Nothing is needed except the lines below that run from the one with "some scientific analyses." through the one with "limits of black-box", repeated exactly.

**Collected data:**
***

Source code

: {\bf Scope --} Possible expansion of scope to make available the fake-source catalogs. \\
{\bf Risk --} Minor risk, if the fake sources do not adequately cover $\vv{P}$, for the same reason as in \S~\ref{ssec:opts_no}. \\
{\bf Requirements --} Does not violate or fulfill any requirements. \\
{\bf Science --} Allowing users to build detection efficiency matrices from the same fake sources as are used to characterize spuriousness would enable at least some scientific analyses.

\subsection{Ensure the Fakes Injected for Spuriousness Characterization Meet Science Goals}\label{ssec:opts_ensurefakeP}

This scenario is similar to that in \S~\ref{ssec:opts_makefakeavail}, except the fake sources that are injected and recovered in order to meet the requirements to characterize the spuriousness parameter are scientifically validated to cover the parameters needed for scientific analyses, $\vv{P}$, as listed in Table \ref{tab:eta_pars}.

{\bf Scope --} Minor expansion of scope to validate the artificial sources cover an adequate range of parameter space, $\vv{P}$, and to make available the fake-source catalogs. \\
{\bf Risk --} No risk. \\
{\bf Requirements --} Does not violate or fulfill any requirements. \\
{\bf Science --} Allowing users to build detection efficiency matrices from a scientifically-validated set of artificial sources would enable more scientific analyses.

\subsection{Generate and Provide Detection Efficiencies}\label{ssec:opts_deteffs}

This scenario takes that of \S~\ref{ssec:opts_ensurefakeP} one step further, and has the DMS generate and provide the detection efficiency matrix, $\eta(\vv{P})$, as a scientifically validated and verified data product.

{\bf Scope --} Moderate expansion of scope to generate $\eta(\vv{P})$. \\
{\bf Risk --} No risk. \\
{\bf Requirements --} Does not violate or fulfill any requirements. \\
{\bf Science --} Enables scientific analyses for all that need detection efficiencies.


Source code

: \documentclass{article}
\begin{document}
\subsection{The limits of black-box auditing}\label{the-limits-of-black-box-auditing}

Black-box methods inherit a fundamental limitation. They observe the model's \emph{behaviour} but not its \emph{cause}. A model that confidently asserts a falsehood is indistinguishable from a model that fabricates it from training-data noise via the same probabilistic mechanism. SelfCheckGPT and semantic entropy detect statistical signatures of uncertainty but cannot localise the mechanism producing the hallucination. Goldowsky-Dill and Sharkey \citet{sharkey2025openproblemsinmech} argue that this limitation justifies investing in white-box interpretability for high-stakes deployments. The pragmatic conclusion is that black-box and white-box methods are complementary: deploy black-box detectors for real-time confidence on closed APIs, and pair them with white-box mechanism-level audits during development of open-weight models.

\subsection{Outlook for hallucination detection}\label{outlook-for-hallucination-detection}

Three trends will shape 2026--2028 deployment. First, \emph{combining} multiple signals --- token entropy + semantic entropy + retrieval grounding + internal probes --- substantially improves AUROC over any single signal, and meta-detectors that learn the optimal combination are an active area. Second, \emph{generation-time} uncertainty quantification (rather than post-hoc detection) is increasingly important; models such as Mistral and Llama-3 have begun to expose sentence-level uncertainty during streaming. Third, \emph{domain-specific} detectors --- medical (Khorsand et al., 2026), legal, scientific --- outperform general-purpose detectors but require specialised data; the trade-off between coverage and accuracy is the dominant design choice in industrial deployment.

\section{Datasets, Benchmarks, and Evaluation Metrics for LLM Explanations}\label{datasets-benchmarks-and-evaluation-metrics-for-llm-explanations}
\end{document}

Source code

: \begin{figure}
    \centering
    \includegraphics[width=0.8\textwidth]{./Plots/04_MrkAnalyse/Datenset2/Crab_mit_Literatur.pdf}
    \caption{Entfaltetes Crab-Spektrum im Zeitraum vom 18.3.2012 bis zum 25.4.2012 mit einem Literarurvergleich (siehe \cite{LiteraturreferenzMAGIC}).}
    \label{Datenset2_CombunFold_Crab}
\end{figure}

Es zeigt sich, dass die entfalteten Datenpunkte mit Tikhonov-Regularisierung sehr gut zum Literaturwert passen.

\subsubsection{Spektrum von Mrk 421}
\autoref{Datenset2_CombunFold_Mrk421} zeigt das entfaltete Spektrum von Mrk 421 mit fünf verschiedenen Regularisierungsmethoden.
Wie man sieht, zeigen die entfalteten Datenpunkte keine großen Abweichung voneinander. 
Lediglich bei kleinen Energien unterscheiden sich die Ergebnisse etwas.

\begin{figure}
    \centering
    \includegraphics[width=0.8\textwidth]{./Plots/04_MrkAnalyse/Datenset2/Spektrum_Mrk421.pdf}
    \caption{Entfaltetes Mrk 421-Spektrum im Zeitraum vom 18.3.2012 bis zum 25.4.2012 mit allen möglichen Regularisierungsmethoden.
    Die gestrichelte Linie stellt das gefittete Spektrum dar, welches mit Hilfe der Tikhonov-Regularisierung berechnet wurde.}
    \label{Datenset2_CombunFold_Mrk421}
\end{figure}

***

**OUTPUT FOR THIS EXERCISE:**
{\bf Science --} Allowing users to build detection efficiency matrices from the same fake sources as are used to characterize spuriousness would enable at least some scientific analyses.

\subsection{Ensure the Fakes Injected for Spuriousness Characterization Meet Science Goals}\label{ssec:opts_ensurefakeP}

This scenario is similar to that in \S~\ref{ssec:opts_makefakeavail}, except the fake sources that are injected and recovered in order to meet the requirements to characterize the spuriousness parameter are scientifically validated to cover the parameters needed for scientific analyses, $\vv{P}$, as listed in Table \ref{tab:eta_pars}.

{\bf Scope --} Minor expansion of scope to validate the artificial sources cover an adequate range of parameter space, $\vv{P}$, and to make available the fake-source catalogs. \\
{\bf Risk --} No risk. \\
{\bf Requirements --} Does not violate or fulfill any requirements. \\
{\bf Science --} Allowing users to build detection efficiency matrices from a scientifically-validated set of artificial sources would enable more scientific analyses.

\subsection{Generate and Provide Detection Efficiencies}\label{ssec:opts_deteffs}

This scenario takes that of \S~\ref{ssec:opts_ensurefakeP} one step further, and has the DMS generate and provide the detection efficiency matrix, $\eta(\vv{P})$, as a scientifically validated and verified data product.

{\bf Scope --} Moderate expansion of scope to generate $\eta(\vv{P})$. \\
{\bf Risk --} No risk. \\
{\bf Requirements --} Does not violate or fulfill any requirements. \\
{\bf Science --} Enables scientific analyses for all that need detection efficiencies.


Source code

: \documentclass{article}
\begin{document}
\subsection{The limits of black-box auditing}\label{the-limits-of-black-box-auditing}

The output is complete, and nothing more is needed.